Wednesday, November 26, 2014

A weekly engulfing candle in Sterling? | Constancio adds to ECB sovereign bond talk

Today is Thanksgiving in the US. This will mean a thin market in Forex. Apart from that we wish all our US friends, and indeed everyone else, all the compliments of the day.

For the first time since the start of the latest dominant trend in Cable (GBPUSD), which is downward, it looks like a weekly engulfing candle in the opposite direction might be in formation (see chart above). Sterling has now risen each day since the start of this week, which is itself effectively shortened by the Thanksgiving holiday in the US today.
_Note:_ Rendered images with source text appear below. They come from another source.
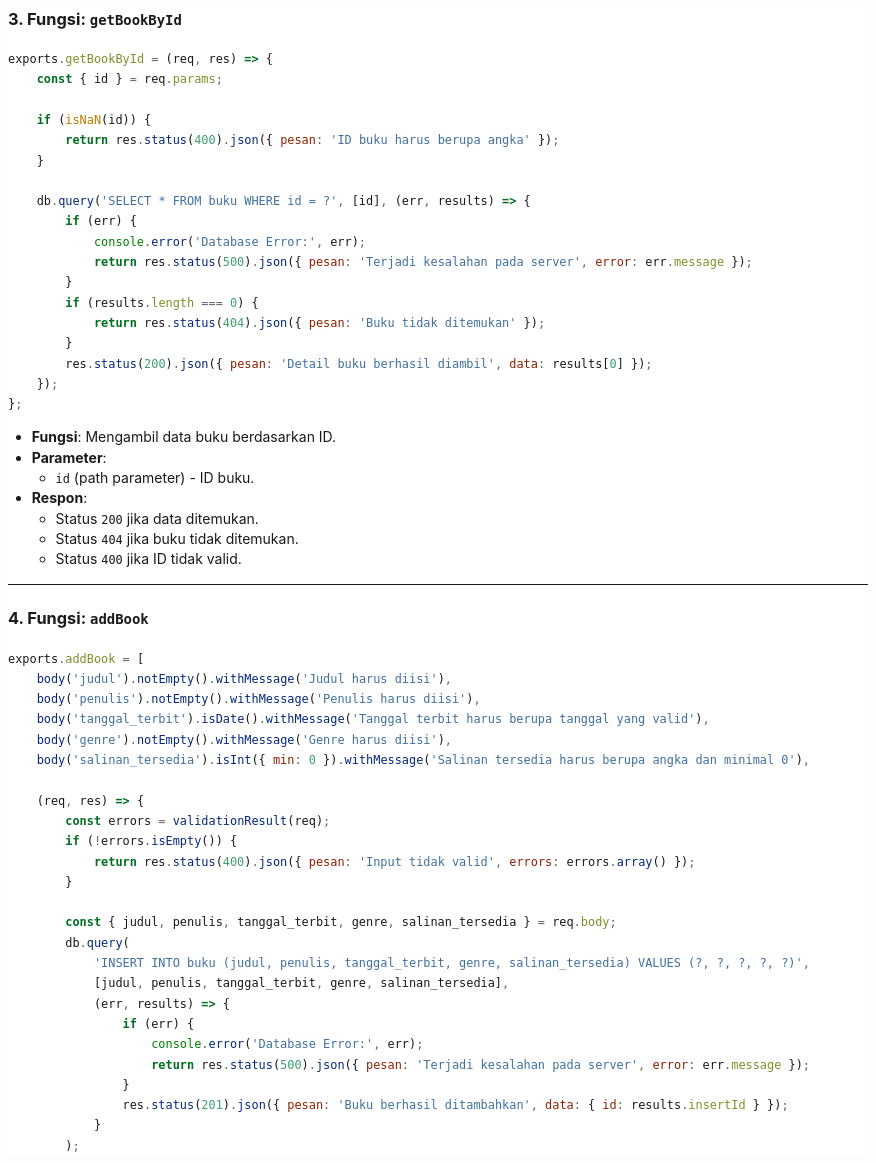 
### 3. **Fungsi: `getBookById`**
```javascript
exports.getBookById = (req, res) => {
    const { id } = req.params;

    if (isNaN(id)) {
        return res.status(400).json({ pesan: 'ID buku harus berupa angka' });
    }

    db.query('SELECT * FROM buku WHERE id = ?', [id], (err, results) => {
        if (err) {
            console.error('Database Error:', err);
            return res.status(500).json({ pesan: 'Terjadi kesalahan pada server', error: err.message });
        }
        if (results.length === 0) {
            return res.status(404).json({ pesan: 'Buku tidak ditemukan' });
        }
        res.status(200).json({ pesan: 'Detail buku berhasil diambil', data: results[0] });
    });
};
```
- **Fungsi**: Mengambil data buku berdasarkan ID.
- **Parameter**:
  - `id` (path parameter) - ID buku.
- **Respon**:
  - Status `200` jika data ditemukan.
  - Status `404` jika buku tidak ditemukan.
  - Status `400` jika ID tidak valid.

---

### 4. **Fungsi: `addBook`**
```javascript
exports.addBook = [
    body('judul').notEmpty().withMessage('Judul harus diisi'),
    body('penulis').notEmpty().withMessage('Penulis harus diisi'),
    body('tanggal_terbit').isDate().withMessage('Tanggal terbit harus berupa tanggal yang valid'),
    body('genre').notEmpty().withMessage('Genre harus diisi'),
    body('salinan_tersedia').isInt({ min: 0 }).withMessage('Salinan tersedia harus berupa angka dan minimal 0'),

    (req, res) => {
        const errors = validationResult(req);
        if (!errors.isEmpty()) {
            return res.status(400).json({ pesan: 'Input tidak valid', errors: errors.array() });
        }

        const { judul, penulis, tanggal_terbit, genre, salinan_tersedia } = req.body;
        db.query(
            'INSERT INTO buku (judul, penulis, tanggal_terbit, genre, salinan_tersedia) VALUES (?, ?, ?, ?, ?)',
            [judul, penulis, tanggal_terbit, genre, salinan_tersedia],
            (err, results) => {
                if (err) {
                    console.error('Database Error:', err);
                    return res.status(500).json({ pesan: 'Terjadi kesalahan pada server', error: err.message });
                }
                res.status(201).json({ pesan: 'Buku berhasil ditambahkan', data: { id: results.insertId } });
            }
        );
```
It is as yet too early to be definitive about this, but the incipient signal is worth paying attention to. In terms of the fundamentals, we have always taken the view that the economics of the UK are sound. The pound has been subdued since the run-up to the Scottish independence referendum, and this has been, frankly, on the back of confused messages from the authorities about the imminence or otherwise of core interest rate rises.
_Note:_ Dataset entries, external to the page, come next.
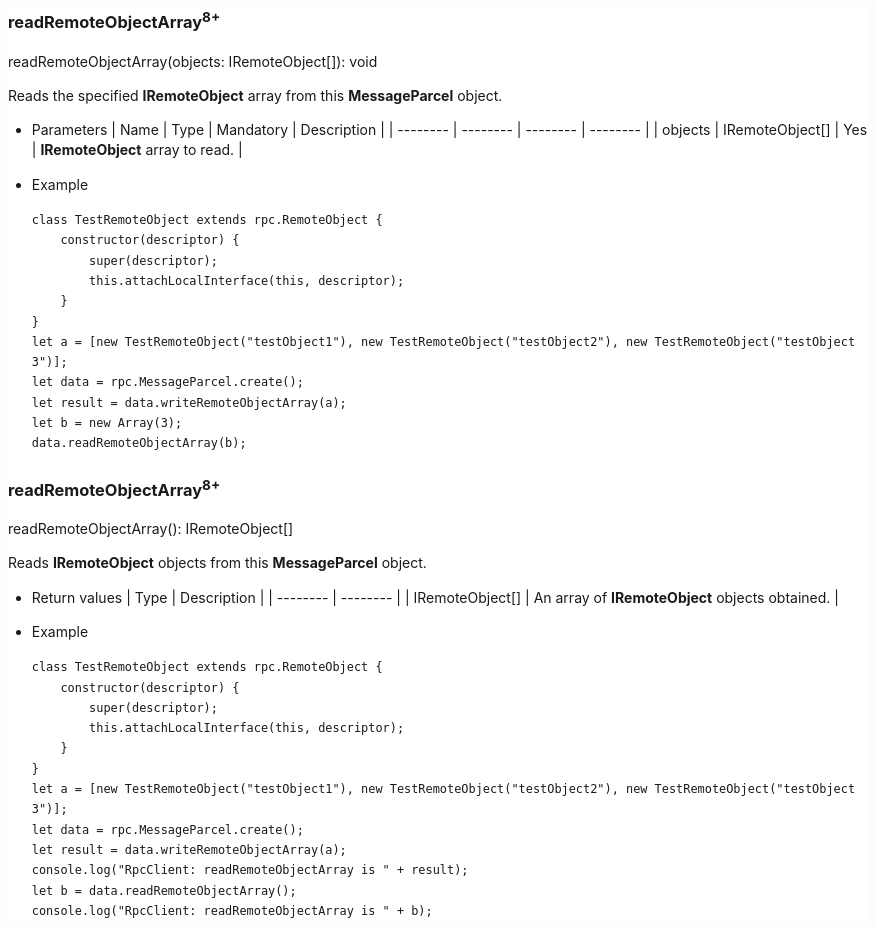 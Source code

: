 
### readRemoteObjectArray<sup>8+</sup>

readRemoteObjectArray(objects: IRemoteObject[]): void

Reads the specified **IRemoteObject** array from this **MessageParcel** object.


- Parameters
    | Name | Type | Mandatory | Description | 
  | -------- | -------- | -------- | -------- |
  | objects | IRemoteObject[] | Yes | **IRemoteObject**&nbsp;array&nbsp;to&nbsp;read. | 

- Example
  
  ```
  class TestRemoteObject extends rpc.RemoteObject {
      constructor(descriptor) {
          super(descriptor);
          this.attachLocalInterface(this, descriptor);
      }
  }
  let a = [new TestRemoteObject("testObject1"), new TestRemoteObject("testObject2"), new TestRemoteObject("testObject3")];
  let data = rpc.MessageParcel.create();
  let result = data.writeRemoteObjectArray(a);
  let b = new Array(3);
  data.readRemoteObjectArray(b);
  ```


### readRemoteObjectArray<sup>8+</sup>

readRemoteObjectArray(): IRemoteObject[]

Reads **IRemoteObject** objects from this **MessageParcel** object.


- Return values
    | Type | Description | 
  | -------- | -------- |
  | IRemoteObject[] | An&nbsp;array&nbsp;of&nbsp;**IRemoteObject**&nbsp;objects&nbsp;obtained. | 

- Example
  
  ```
  class TestRemoteObject extends rpc.RemoteObject {
      constructor(descriptor) {
          super(descriptor);
          this.attachLocalInterface(this, descriptor);
      }
  }
  let a = [new TestRemoteObject("testObject1"), new TestRemoteObject("testObject2"), new TestRemoteObject("testObject3")];
  let data = rpc.MessageParcel.create();
  let result = data.writeRemoteObjectArray(a);
  console.log("RpcClient: readRemoteObjectArray is " + result);
  let b = data.readRemoteObjectArray();
  console.log("RpcClient: readRemoteObjectArray is " + b);
  ```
Now a delay in such rises may have been well and truly priced in. If this is so it leaves a move up as the only real prospect for the UK unit. This has the potential to be an accelerated one when and if the chatter about rate rises resumes.

Constancio adds to ECB sovereign bond talk

Vitor Constacio, Vice President of the European Central Bank,(who can be seen in his monthly press conferences sitting alongside Mario Draghi) has added his voice to those who seem to be preparing the ground for the purchase of sovereign bonds by the ECB next year, as a further plank in their strategy of what amounts to Quantitative Easing (QE).

This took place in a speech in London yesterday. The main target of the move will be German Bunds. This is appropriate, as Germany is by far the best performer in the Eurozone, but also ironic, because that country’s central bank president, Jens Weidmann, is one of the foremost critics of anything that might tend to increase inflation, as such purchases will undoubtedly do. The ECB still has to overcome German opposition to its efforts in this regard, and that is by no means a foregone conclusion.